The reason the nolib_exit() uses the exit_group syscall instead of the exit syscall is that exit_group ends the entire process. If you run a program under strace, you'll see it too calls exit_group syscall at the very end. (Syscall implementation of exit())

Next, we need some C code. main.c:

// SPDX-License-Identifier: CC0-1.0

#include "nolib.h"

const char *c_function(void)
{
    return "C function";
}

static inline long nolib_put(const char *msg)
{
    if (!msg) {
        return nolib_write(1, "(null)", 6);
    } else {
        const char *end = msg;
        while (*end)
            end++;           // strlen
        if (end > msg)
            return nolib_write(1, msg, (unsigned long)(end - msg));
        else
            return 0;
    }
}

extern const char *asm_function(int);

void _start(void)
{
    nolib_put("asm_function(0) returns '");
    nolib_put(asm_function(0));
    nolib_put("', and asm_function(1) returns '");
    nolib_put(asm_function(1));
    nolib_put("'.\n");

    nolib_exit(0);
}

nolib_put() is just a wrapper around nolib_write(), that finds the end of the string to be written, and calculates the number of characters to be written based on that. If the parameter is a NULL pointer, it prints (null).
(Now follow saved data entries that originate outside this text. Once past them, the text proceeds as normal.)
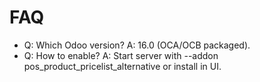 # FAQ

- Q: Which Odoo version? A: 16.0 (OCA/OCB packaged).
- Q: How to enable? A: Start server with --addon pos_product_pricelist_alternative or install in UI.
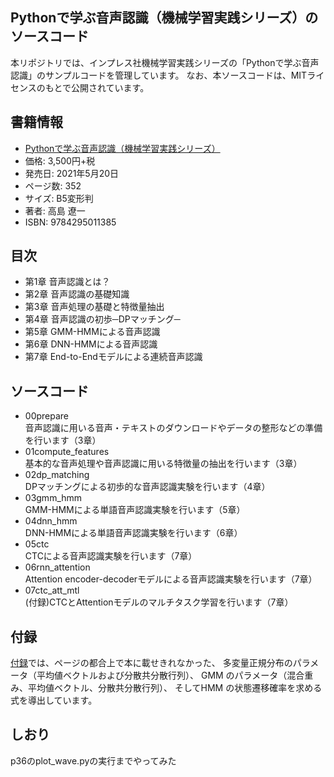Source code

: ## Pythonで学ぶ音声認識（機械学習実践シリーズ）のソースコード
本リポジトリでは、インプレス社機械学習実践シリーズの「Pythonで学ぶ音声認識」のサンプルコードを管理しています。 
なお、本ソースコードは、MITライセンスのもとで公開されています。

## 書籍情報
- [Pythonで学ぶ音声認識（機械学習実践シリーズ）](https://book.impress.co.jp/books/1120101083)
- 価格: 3,500円+税
- 発売日: 2021年5月20日
- ページ数: 352
- サイズ: B5変形判
- 著者: 高島 遼一
- ISBN: 9784295011385

## 目次
- 第1章 音声認識とは？
- 第2章 音声認識の基礎知識
- 第3章 音声処理の基礎と特徴量抽出
- 第4章 音声認識の初歩─DPマッチング─
- 第5章 GMM-HMMによる音声認識
- 第6章 DNN-HMMによる音声認識
- 第7章 End-to-Endモデルによる連続音声認識

## ソースコード
- 00prepare  
  音声認識に用いる音声・テキストのダウンロードやデータの整形などの準備を行います（3章）
- 01compute_features  
  基本的な音声処理や音声認識に用いる特徴量の抽出を行います（3章）
- 02dp_matching  
  DPマッチングによる初歩的な音声認識実験を行います（4章）
- 03gmm_hmm  
  GMM-HMMによる単語音声認識実験を行います（5章）
- 04dnn_hmm  
  DNN-HMMによる単語音声認識実験を行います（6章）
- 05ctc  
  CTCによる音声認識実験を行います（7章）
- 06rnn_attention  
  Attention encoder-decoderモデルによる音声認識実験を行います（7章）
- 07ctc_att_mtl  
  (付録)CTCとAttentionモデルのマルチタスク学習を行います（7章）
 
## 付録
[付録](appendix.pdf)では、ページの都合上で本に載せきれなかった、
多変量正規分布のパラメータ（平均値ベクトルおよび分散共分散行列）、
GMM のパラメータ（混合重み、平均値ベクトル、分散共分散行列）、
そしてHMM の状態遷移確率を求める式を導出しています。

## しおり
p36のplot_wave.pyの実行までやってみた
Because this is a freestanding environment, and the default name for the entry point is _start, this defines _start as a C function that never returns. (It must not ever return, because the ABI does not provide any return address; it would just crash the process. Instead, an exit-type syscall must be called at end.)

The C source declares and calls a function asm_function, that takes an integer parameter, and returns a pointer to a string. Obviously, we'll implement this in assembly.
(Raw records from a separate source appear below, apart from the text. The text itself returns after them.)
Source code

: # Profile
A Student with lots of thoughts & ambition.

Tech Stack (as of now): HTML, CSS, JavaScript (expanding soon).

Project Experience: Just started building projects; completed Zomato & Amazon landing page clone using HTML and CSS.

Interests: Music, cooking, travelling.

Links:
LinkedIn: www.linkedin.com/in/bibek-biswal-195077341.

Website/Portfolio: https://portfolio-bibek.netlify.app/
The C source also declares a function c_function, that we can call from assembly.

Here's the assembly part, asm.s:

# SPDX-License-Identifier: CC0-1.0

    .text
    .section    .rodata
.one:
    .string     "One"       # includes zero terminator

    .text
    .p2align    4,,15
    .globl      asm_function       #### visible to the linker

    .type       asm_function, @function
asm_function:
    cmpl    $1, %edi
    jne     .else
    leaq    .one(%rip), %rax
    ret

.else:
    subq    $8, %rsp              # 16B stack alignment for a call to C
    call    c_function
    addq    $8, %rsp
    ret

    .size   asm_function, .-asm_function

We don't need to declare c_function as an extern because GNU as treats all unknown symbols as external symbols anyway. We could add Call Frame Information directives, at least .cfi_startproc and .cfi_endproc, but I left them out so it wouldn't be so obvious I just wrote the original code in C and let GCC compile it to assembly, and then prettified it just a bit. (Did I write that out aloud? Oops! But seriously, compiler output is often a good starting point for a hand-written asm implementation of something, unless it does a very bad job of optimizing.)
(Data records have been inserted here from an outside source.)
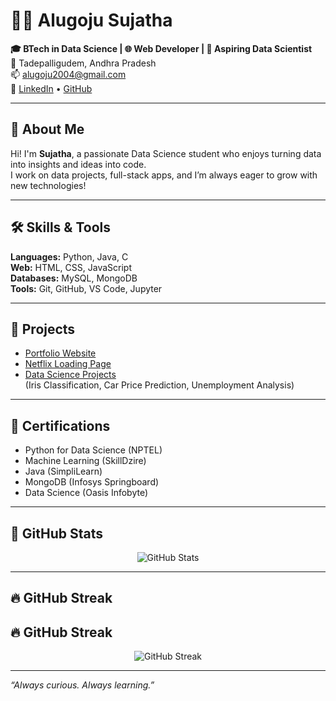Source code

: # 👩‍💻 Alugoju Sujatha

**🎓 BTech in Data Science | 🌐 Web Developer | 🤖 Aspiring Data Scientist**  
📍 Tadepalligudem, Andhra Pradesh  
📫 [alugoju2004@gmail.com](mailto:alugoju2004@gmail.com)  
🔗 [LinkedIn](https://linkedin.com/in/sujatha-alugoju-3a05b2280) • [GitHub](https://github.com/Sujatha2108)

---

## 🌟 About Me

Hi! I'm **Sujatha**, a passionate Data Science student who enjoys turning data into insights and ideas into code.  
I work on data projects, full-stack apps, and I’m always eager to grow with new technologies!

---

## 🛠️ Skills & Tools

**Languages:** Python, Java, C  
**Web:** HTML, CSS, JavaScript  
**Databases:** MySQL, MongoDB  
**Tools:** Git, GitHub, VS Code, Jupyter

---

## 💼 Projects

- [Portfolio Website](https://github.com/Sujatha2108/Portfolio)  
- [Netflix Loading Page](https://github.com/Sujatha2108/Netflix-Clone)  
- [Data Science Projects](https://github.com/Sujatha2108?tab=repositories&q=data+science)  
  (Iris Classification, Car Price Prediction, Unemployment Analysis)

---

## 📜 Certifications

- Python for Data Science (NPTEL)  
- Machine Learning (SkillDzire)  
- Java (SimpliLearn)  
- MongoDB (Infosys Springboard)  
- Data Science (Oasis Infobyte)

---

## 🚀 GitHub Stats

<p align="center">
  <img src="https://github-readme-stats.vercel.app/api?username=Sujatha2108&show_icons=true&theme=radical" alt="GitHub Stats" />
</p>

---

## 🔥 GitHub Streak

## 🔥 GitHub Streak

<p align="center">
  <img src="https://github-readme-streak-stats.herokuapp.com?user=Sujatha2108&theme=radical&date_format=M%20j%5B%2C%20Y%5D" alt="GitHub Streak" />
</p>


---

_“Always curious. Always learning.”_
The subq $8, %rsp adjusts the stack so that it will be a multiple of 16 for the c_function. (On x86-64, stacks grow down, so to reserve 8 bytes of stack, you subtract 8 from the stack pointer.) After the call returns, addq $8, %rsp reverts the stack back to original.

With these four files, we're ready. To build the example binaries, run e.g.

reset ; make clean all

Running either ./static-prog or ./dynamic-prog will output

asm_function(0) returns 'C function', and asm_function(1) returns 'One'.

The two binaries are just 2 kB (static) and 6 kB (dynamic) in size or so, although you can make them even smaller by stripping unneeded stuff,

strip --strip-unneeded static-prog dynamic-prog

which removes about 0.5 kB to 1 kB of unneeded stuff from them – the exact amount varies depending on the version of GCC and Binutils you use.

On some other architectures, we'd need to also link against libgcc (via -lgcc), because some C features rely on internal GCC functions. 64-bit integer division (named udivdi or similar) on various architectures is a typical example.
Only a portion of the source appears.